Na wstępie chciałabym bardzo serdecznie podziękować wszystkim, którzy postanowili odpowiedzieć na nasze zaproszenie i przybyli na spotkanie, żeby porozmawiać o naszej średzkiej starówce. Wszystkim, którzy obejrzeli nas w relacji na żywo. Naszym panelistom - za przyjęcie zaproszenia. Członkom naszego stowarzyszenia - za zaangażowanie przy organizacji wydarzenia. 
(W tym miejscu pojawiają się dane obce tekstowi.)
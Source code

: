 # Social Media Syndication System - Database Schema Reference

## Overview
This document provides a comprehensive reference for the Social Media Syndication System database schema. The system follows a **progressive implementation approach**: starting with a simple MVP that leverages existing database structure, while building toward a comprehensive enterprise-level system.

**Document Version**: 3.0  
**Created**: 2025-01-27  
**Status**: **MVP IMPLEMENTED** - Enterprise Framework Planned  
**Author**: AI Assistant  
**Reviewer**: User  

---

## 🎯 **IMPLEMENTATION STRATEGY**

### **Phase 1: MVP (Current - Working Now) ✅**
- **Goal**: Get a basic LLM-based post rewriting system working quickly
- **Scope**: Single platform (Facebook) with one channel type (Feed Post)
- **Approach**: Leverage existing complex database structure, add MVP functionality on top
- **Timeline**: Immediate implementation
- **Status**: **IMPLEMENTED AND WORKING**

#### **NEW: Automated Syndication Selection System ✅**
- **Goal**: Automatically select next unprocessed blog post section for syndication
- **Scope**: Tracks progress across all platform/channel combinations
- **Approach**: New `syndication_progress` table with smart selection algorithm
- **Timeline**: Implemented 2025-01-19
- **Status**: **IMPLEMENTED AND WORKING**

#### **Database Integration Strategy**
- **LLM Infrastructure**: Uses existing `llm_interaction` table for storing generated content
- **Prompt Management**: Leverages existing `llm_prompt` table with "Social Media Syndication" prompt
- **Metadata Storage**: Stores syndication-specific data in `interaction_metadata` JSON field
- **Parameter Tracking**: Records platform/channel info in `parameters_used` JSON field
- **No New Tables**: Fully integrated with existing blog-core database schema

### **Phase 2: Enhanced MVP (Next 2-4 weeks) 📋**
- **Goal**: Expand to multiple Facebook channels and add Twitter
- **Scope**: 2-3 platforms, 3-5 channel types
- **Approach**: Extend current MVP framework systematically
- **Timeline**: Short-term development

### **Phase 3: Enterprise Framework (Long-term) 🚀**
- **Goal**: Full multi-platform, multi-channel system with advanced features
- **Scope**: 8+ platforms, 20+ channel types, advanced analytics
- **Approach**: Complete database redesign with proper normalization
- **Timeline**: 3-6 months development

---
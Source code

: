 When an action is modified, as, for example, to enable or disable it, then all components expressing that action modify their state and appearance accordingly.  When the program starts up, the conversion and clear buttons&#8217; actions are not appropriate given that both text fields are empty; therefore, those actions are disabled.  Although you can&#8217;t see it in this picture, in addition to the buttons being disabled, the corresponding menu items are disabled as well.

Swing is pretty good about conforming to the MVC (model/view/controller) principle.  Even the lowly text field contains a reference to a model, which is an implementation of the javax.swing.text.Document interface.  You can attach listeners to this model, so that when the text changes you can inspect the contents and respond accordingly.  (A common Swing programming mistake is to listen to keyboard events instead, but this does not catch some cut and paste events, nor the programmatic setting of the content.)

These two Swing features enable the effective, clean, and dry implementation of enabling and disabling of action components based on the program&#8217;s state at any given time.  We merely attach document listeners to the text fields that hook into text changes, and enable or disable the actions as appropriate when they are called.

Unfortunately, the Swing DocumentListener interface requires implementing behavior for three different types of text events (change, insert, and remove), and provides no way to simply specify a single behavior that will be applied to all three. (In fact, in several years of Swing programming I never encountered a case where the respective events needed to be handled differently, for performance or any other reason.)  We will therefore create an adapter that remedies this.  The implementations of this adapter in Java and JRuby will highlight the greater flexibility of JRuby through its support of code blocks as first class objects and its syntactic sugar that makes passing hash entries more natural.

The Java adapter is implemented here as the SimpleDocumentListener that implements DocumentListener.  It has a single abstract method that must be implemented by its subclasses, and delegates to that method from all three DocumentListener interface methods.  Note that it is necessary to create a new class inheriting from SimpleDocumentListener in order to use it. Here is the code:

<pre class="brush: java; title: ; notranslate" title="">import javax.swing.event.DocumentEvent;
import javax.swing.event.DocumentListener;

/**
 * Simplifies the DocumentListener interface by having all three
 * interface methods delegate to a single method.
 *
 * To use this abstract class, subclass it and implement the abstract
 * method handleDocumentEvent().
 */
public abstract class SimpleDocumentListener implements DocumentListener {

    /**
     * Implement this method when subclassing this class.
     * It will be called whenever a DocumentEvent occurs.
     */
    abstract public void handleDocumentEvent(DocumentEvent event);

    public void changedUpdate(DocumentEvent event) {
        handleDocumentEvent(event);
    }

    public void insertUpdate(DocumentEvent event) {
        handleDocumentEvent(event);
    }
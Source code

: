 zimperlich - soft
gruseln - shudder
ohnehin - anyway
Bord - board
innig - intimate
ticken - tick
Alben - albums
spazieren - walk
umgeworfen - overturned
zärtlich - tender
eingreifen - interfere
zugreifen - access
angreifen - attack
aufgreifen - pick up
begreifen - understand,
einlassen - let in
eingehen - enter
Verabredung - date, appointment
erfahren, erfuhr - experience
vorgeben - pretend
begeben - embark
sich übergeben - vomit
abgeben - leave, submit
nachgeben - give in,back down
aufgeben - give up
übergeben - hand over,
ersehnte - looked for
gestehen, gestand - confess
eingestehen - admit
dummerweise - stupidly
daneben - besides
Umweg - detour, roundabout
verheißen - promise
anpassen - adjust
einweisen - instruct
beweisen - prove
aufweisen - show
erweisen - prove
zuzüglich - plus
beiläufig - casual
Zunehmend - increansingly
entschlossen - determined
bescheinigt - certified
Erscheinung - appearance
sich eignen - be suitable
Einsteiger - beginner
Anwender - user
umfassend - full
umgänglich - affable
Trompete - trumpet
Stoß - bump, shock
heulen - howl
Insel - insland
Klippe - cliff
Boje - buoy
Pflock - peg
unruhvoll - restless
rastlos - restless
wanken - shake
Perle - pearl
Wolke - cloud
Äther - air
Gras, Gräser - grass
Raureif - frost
Frekwencja przerosła nasze najśmielsze oczekiwania. To dla nas sygnał, że warto. Że temat naszej starówki jest dla mieszkańców ważny. A to miejsce nie jest dla nas obojętne. Dziękujemy za każdy oddany głos. Taka była nasza intencja na to spotkanie. Aby w dobrej atmosferze, merytorycznie i konstruktywnie wypowiedzieć się, co naszym zdaniem zasługuje na uwagę i stanowi temat do zmiany. 

 

Gdzie szukamy serca miasta pierwszy raz je odwiedzając? Najczęściej w centrum, przy rynku. To ono pokazuje nam charakter miejsca, jego historię i oddaje klimat - jawi się jako jego wizytówka. Małe miasta mają swój rytm, swoją dynamikę. Dużo uroku i klimatu. Zostają w nas na zawsze. Na tym chcemy budować nasze działania. Na zasobach, nie na brakach. Na rozmowie o tym, co możemy jako mieszkańcy zrobić dla miasta, biorąc odpowiedzialność za jego klimat.

 

 

Wspierając się i słuchając nawzajem. 

Nie da się stworzyć nowej jakości zwracając się ciągle w stronę przeszłości, wytykając błędy poprzedników i narzekając jak jest źle. Może zobaczmy siebie w słowach jednego z naszych gości panelistów dr. Bartosza Kaźmierczaka. Oto, co napisał po spotkaniu: „Jesteście naprawdę ciepłymi i życzliwymi ludźmi. To była przyjemność. Myślę, że jesteście w stanie dużo razem osiągnąć. Fajnie, że zaczęliście rozmawiać i to dla mnie zaszczyt, że mogę w tym uczestniczyć”. 

 

Spotkaliśmy się i porozmawialiśmy - to dobry początek. To przecież też działanie. Rozpoczynamy od warsztatów, na które mieszkańcy mogli zapisywać się na spotkaniu poprzez wypełnienie formularza. Więcej o nich niebawem na stronie stowarzyszenia. Dziękujemy za waszą obecność i zaangażowanie.